DATA LISTING
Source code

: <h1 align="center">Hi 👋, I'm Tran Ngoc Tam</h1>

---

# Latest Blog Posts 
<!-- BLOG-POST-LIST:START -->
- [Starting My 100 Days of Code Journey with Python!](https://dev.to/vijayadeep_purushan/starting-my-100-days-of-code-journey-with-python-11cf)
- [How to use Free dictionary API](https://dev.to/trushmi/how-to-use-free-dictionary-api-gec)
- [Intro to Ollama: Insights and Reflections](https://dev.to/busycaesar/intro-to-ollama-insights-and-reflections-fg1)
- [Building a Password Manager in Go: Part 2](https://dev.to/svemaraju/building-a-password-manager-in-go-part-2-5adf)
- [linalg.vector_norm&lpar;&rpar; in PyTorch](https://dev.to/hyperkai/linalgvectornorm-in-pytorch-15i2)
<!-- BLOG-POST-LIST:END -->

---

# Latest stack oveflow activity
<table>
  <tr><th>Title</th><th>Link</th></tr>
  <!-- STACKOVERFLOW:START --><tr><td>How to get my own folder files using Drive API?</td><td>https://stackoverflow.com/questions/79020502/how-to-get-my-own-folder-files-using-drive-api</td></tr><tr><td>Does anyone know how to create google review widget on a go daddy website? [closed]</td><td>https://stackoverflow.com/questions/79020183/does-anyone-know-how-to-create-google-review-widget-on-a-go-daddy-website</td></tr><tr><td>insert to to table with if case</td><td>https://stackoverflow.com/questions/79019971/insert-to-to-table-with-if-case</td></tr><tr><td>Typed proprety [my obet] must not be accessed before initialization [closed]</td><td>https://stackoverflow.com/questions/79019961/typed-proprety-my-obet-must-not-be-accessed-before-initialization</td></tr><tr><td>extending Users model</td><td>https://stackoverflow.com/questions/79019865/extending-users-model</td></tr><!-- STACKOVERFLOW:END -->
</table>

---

WORK INSTRUCTIONS
Write out only those lines that fall between the one containing "<tr><th>Title</th><th>Link</th></tr>" and the end of the entries, the first and last included, exactly as they read.

RESPONSE BOX
  <tr><th>Title</th><th>Link</th></tr>
  <!-- STACKOVERFLOW:START --><tr><td>How to get my own folder files using Drive API?</td><td>https://stackoverflow.com/questions/79020502/how-to-get-my-own-folder-files-using-drive-api</td></tr><tr><td>Does anyone know how to create google review widget on a go daddy website? [closed]</td><td>https://stackoverflow.com/questions/79020183/does-anyone-know-how-to-create-google-review-widget-on-a-go-daddy-website</td></tr><tr><td>insert to to table with if case</td><td>https://stackoverflow.com/questions/79019971/insert-to-to-table-with-if-case</td></tr><tr><td>Typed proprety [my obet] must not be accessed before initialization [closed]</td><td>https://stackoverflow.com/questions/79019961/typed-proprety-my-obet-must-not-be-accessed-before-initialization</td></tr><tr><td>extending Users model</td><td>https://stackoverflow.com/questions/79019865/extending-users-model</td></tr><!-- STACKOVERFLOW:END -->
</table>

---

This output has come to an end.